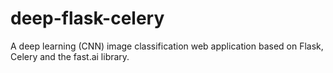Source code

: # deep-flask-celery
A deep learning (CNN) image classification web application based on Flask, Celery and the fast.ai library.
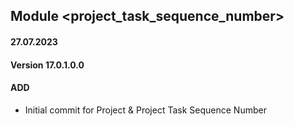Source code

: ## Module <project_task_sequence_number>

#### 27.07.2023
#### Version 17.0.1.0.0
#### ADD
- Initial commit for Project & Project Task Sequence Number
*-*-*
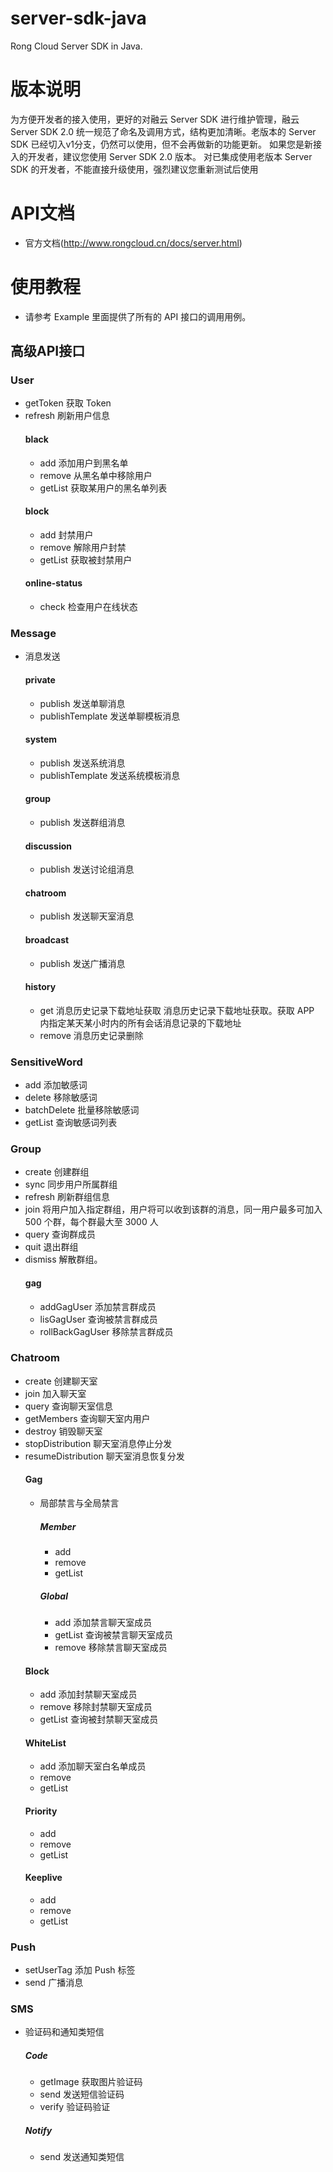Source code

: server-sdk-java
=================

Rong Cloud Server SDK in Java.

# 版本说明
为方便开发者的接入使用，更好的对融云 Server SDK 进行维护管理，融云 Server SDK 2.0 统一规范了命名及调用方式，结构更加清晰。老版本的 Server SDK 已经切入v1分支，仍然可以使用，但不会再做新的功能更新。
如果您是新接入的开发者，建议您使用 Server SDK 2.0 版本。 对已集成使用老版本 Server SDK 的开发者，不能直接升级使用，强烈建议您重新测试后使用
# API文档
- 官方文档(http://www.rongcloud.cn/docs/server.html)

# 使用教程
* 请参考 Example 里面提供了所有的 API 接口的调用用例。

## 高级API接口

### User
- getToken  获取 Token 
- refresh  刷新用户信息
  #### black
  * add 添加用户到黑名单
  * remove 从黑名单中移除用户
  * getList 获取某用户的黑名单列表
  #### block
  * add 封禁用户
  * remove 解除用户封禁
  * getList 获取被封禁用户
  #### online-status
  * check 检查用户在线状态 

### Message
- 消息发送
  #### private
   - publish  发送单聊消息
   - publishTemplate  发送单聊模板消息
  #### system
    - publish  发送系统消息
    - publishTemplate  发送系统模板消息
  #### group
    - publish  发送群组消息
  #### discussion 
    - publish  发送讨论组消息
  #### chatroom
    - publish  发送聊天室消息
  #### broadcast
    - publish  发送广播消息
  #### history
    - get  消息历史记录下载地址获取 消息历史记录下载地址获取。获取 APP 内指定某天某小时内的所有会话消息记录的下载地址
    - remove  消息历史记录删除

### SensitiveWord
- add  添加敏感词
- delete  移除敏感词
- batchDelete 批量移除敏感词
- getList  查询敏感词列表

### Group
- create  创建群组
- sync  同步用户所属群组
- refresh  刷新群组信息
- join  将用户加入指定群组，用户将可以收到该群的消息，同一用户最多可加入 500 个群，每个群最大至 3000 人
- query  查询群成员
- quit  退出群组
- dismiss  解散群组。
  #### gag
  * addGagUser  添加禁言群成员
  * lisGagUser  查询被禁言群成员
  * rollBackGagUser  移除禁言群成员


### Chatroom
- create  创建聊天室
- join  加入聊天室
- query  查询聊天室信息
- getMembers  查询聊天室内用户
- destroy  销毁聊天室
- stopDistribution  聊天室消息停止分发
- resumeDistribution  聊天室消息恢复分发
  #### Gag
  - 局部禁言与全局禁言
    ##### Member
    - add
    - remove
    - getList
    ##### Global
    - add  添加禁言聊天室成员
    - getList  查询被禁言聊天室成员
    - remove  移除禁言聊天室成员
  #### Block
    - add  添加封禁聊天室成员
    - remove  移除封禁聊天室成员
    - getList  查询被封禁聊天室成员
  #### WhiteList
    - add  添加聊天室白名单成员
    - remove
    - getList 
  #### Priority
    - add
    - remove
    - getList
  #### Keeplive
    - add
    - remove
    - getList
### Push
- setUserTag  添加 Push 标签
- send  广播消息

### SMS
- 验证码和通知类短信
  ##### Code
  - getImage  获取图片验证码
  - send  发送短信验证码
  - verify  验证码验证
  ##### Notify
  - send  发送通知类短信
*-*-*
## [Task to complete]
Each line above that contains the word "getList" should be returned.

## [Response below]
  * getList 获取某用户的黑名单列表
  * getList 获取被封禁用户
- getList  查询敏感词列表
    - getList
    - getList  查询被禁言聊天室成员
    - getList  查询被封禁聊天室成员
    - getList 
    - getList
    - getList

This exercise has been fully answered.